AOP Orphan has been running the BESREMi clinical development in PV since 2010. The latest phase III data, three years treatment, and phase II data, up to seven years treatment, were presented at ASH (Free ASH Whitepaper) 2018. In summary, BESREMi showed high hematologic and clinical response rates with good tolerability.


In addition, BESREMi showed high molecular response rates, associated with the ability to reduce allelic burden of both mutant JAK2 and importantly also non-JAK2 mutations, which are believed to have a role in disease progression.

Andreas Steiner, Chief Executive Officer of AOP Orphan commented: "Although interferons are a treatment modality widely used throughout the myeloproliferative neoplasms including CML, BESREMi will be the first licensed interferon in any of these indications. Physicians experienced in the management of the disease and administration of BESREMi during the clinical studies expect many advantages for the patients with PV."

About Ropeginterferon alfa-2b/BESREMi
Ropeginterferon alfa-2b/BESREMi is a novel, long-acting, mono-pegylated proline interferon (ATC L03AB15) with improved pharmacokinetic properties offering improved tolerability and adherence to treatment. It is administered once every two weeks, or monthly during long-term maintenance, and is expected to be the first interferon approved for PV worldwide.

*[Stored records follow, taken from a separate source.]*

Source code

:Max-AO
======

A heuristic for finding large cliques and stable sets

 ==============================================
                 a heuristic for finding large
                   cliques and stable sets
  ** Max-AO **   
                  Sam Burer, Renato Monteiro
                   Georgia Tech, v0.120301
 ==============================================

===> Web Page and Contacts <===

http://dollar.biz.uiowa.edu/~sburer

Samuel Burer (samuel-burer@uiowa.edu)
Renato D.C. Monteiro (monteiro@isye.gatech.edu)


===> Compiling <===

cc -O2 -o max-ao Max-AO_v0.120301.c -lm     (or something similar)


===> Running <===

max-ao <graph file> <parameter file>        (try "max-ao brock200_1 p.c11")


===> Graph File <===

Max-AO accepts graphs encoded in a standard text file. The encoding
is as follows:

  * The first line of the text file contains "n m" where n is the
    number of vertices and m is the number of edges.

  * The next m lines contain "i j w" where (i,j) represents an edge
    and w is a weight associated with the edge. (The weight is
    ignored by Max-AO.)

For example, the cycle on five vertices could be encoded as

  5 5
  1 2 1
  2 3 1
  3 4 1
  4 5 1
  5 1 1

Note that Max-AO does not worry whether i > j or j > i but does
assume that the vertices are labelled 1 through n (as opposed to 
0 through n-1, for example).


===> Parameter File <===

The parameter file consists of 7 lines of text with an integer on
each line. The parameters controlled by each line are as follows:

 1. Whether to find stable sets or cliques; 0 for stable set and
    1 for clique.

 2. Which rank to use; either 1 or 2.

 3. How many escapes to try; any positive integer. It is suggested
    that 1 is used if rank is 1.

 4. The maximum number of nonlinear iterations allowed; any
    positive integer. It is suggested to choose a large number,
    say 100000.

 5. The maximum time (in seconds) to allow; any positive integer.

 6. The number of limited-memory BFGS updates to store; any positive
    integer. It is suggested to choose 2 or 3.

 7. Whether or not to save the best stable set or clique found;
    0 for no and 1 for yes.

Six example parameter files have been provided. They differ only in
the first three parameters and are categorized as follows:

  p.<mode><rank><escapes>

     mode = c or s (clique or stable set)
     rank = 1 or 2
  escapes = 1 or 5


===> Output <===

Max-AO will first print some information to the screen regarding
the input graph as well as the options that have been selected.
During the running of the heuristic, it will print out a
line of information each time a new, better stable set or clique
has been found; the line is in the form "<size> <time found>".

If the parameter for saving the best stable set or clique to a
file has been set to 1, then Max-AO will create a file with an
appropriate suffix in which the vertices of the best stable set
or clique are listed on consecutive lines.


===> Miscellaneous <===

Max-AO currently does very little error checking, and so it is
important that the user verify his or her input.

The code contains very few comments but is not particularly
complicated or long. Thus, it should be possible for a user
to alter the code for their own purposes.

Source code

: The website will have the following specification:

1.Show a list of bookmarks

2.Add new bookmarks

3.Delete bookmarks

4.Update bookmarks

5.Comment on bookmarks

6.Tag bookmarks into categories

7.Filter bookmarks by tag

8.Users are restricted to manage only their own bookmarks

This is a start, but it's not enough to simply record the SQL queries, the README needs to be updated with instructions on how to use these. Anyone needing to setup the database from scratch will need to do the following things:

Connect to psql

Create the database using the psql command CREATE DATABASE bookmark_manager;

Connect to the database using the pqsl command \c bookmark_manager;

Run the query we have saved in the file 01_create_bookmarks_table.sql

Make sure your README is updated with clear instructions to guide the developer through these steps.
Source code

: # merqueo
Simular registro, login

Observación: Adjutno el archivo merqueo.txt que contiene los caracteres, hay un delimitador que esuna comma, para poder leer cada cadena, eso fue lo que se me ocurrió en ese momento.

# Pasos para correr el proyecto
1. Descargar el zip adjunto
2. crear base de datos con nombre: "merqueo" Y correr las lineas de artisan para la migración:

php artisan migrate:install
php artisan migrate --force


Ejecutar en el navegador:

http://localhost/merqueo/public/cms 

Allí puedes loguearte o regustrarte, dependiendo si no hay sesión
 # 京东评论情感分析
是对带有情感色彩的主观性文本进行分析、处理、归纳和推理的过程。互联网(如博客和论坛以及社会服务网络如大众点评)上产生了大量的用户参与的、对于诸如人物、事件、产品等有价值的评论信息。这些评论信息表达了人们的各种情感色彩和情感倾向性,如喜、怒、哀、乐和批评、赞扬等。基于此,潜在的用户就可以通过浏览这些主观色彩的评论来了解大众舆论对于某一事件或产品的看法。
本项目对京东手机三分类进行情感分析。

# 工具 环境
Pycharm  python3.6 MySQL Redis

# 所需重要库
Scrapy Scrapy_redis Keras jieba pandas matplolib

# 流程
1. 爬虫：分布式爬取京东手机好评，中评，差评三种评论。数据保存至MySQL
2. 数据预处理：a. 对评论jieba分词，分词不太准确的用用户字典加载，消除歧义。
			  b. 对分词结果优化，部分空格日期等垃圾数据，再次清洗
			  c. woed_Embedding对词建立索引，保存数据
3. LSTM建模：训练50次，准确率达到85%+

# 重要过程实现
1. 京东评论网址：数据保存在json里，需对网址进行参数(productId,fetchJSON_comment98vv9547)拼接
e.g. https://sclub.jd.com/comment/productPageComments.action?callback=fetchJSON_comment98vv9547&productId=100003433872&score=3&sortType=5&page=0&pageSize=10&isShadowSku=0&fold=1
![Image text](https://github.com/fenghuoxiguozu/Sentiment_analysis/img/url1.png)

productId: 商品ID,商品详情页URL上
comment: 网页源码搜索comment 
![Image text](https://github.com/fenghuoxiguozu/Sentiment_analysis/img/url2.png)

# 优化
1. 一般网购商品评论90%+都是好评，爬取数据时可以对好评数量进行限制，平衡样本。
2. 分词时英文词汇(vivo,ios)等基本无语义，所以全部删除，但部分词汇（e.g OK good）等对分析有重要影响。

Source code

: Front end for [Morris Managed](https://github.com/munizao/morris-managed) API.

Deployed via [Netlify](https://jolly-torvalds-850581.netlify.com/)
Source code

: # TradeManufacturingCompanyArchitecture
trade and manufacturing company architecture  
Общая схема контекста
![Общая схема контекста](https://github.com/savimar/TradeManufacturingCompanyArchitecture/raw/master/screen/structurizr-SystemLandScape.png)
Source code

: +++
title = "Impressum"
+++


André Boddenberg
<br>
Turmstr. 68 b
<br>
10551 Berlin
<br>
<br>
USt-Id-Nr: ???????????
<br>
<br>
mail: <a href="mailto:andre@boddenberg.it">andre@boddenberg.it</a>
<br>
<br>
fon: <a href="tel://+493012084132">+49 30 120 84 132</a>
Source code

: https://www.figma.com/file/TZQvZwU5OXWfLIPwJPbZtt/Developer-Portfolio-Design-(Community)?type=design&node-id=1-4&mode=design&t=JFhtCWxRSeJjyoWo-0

Ropeginterferon alfa-2b was discovered by PharmaEssentia, a long-term partner of AOP Orphan. In 2009, AOP Orphan has in-licensed from PharmaEssentia Corporation the exclusive rights for clinical development and commercialization of Ropeginterferon alfa-2b in PV, other MPNs and CML for European, Commonwealth of Independent States (CIS), and Middle Eastern markets.

About Polycythemia Vera
Polycythemia Vera (PV) is a cancer of the blood-building cells in the bone marrow resulting in a chronic increase of red blood cells, white blood cells and platelets. This condition may result in circulatory disorders such as thrombosis and embolism, as well as malignant transformation to myelofibrosis or leukemia. While the molecular mechanism underlying PV is still subject of intense research, current results point to a set of acquired mutations, the most important being a mutant form of JAK2 that make the malignant clone.